CINCINNATI
Democrat Barack Obama on Thursday slammed Republican John McCain's mortgage rescue plan in a TV ad and on the stump in Ohio, calling it a “risky idea” that would take advantage of taxpayers.
If McCain hopes his uncharacteristically big-government proposal will hold populist appeal for millions of struggling homeowners, Obama is betting he can turn that strategy upside down by presenting it as evidence McCain, a longtime advocate of deregulation, is more interested in helping the lending industry than homeowners.
Noting the Dow's drop Thursday below 9,000, Obama told a crowd at a Cincinnati park that if they used to have a 401(k) retirement savings account, “You've got a 101(k) now,” and the next president must deal with the fallout.
“Will that president be looking out for you?” he asked.
McCain, campaigning in Wisconsin, defended his mortgage plan.
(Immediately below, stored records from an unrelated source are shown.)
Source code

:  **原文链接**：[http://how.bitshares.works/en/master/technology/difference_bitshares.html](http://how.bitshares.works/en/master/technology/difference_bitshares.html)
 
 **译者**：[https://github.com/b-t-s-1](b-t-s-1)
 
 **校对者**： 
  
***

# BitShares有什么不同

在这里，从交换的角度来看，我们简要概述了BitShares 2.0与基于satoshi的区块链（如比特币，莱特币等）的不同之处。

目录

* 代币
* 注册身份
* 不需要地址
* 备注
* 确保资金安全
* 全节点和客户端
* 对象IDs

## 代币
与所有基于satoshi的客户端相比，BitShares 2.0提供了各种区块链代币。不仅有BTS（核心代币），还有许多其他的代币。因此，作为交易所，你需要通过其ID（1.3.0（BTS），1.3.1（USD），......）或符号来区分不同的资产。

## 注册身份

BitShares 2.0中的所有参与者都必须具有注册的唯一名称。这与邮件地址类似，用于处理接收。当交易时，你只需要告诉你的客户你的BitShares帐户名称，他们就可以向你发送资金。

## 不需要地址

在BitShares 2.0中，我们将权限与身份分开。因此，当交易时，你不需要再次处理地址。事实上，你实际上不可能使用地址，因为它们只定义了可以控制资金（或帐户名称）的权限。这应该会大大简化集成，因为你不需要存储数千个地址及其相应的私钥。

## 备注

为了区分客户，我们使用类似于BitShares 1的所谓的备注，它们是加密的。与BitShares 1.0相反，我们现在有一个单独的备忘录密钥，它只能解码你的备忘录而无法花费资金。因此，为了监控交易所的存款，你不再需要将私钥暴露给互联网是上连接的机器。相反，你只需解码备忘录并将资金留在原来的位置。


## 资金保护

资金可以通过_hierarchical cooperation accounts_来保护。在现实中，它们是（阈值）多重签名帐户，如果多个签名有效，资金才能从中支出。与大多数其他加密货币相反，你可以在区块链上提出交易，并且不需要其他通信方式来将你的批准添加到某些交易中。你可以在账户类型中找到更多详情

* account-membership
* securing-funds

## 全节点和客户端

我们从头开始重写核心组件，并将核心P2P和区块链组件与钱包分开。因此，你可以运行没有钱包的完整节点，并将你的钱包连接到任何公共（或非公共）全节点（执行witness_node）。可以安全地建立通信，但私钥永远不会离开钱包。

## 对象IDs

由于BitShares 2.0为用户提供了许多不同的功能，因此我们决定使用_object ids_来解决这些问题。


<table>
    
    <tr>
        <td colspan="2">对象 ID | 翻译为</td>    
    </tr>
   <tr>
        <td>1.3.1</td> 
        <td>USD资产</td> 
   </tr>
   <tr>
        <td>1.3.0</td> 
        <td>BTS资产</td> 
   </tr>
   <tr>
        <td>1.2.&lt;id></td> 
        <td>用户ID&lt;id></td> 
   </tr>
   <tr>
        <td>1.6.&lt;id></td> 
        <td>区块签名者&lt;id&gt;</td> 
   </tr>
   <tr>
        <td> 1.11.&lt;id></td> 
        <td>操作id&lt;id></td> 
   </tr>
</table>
He also continued to say voters should be afraid of Obama because he previously was involved in two charitable organizations with, and in the '90s attended a candidate event at the home of, Bill Ayers, a Chicago professor who in the '60s was an activist in a violent Vietnam-era protest group.
Obama has condemned the violent 1960s activities of the Weather Underground.
Addressing a crowd in Dayton, Obama urged voters to see McCain's character attacks on him in the context of McCain being worried he's losing.
“Is this going to be a time when we turn on each other, call each other names, or accuse each other of being unpatriotic?” he said. “Or will they say this was one of those moments when America overcame?
Obama said the mortgage proposal McCain raised in their televised debate Tuesday initially appeared to involve banks selling bad mortgages to the federal government at a discount to help homeowners, and that this was something Obama and other lawmakers of both parties also supported.
However, Obama said, the details McCain fleshed out Wednesday suggested “he'd changed his mind and was proposing to bail out banks and lenders with taxpayer money.”
“Banks wouldn't take a loss, but taxpayers would take a loss,” Obama said. He called it “the latest in a series of shifting positions” by McCain. “This is the kind of erratic behavior we've been seeing out of Sen. McCain. I don't think we can afford that kind of erratic and uncertain leadership in these uncertain times.”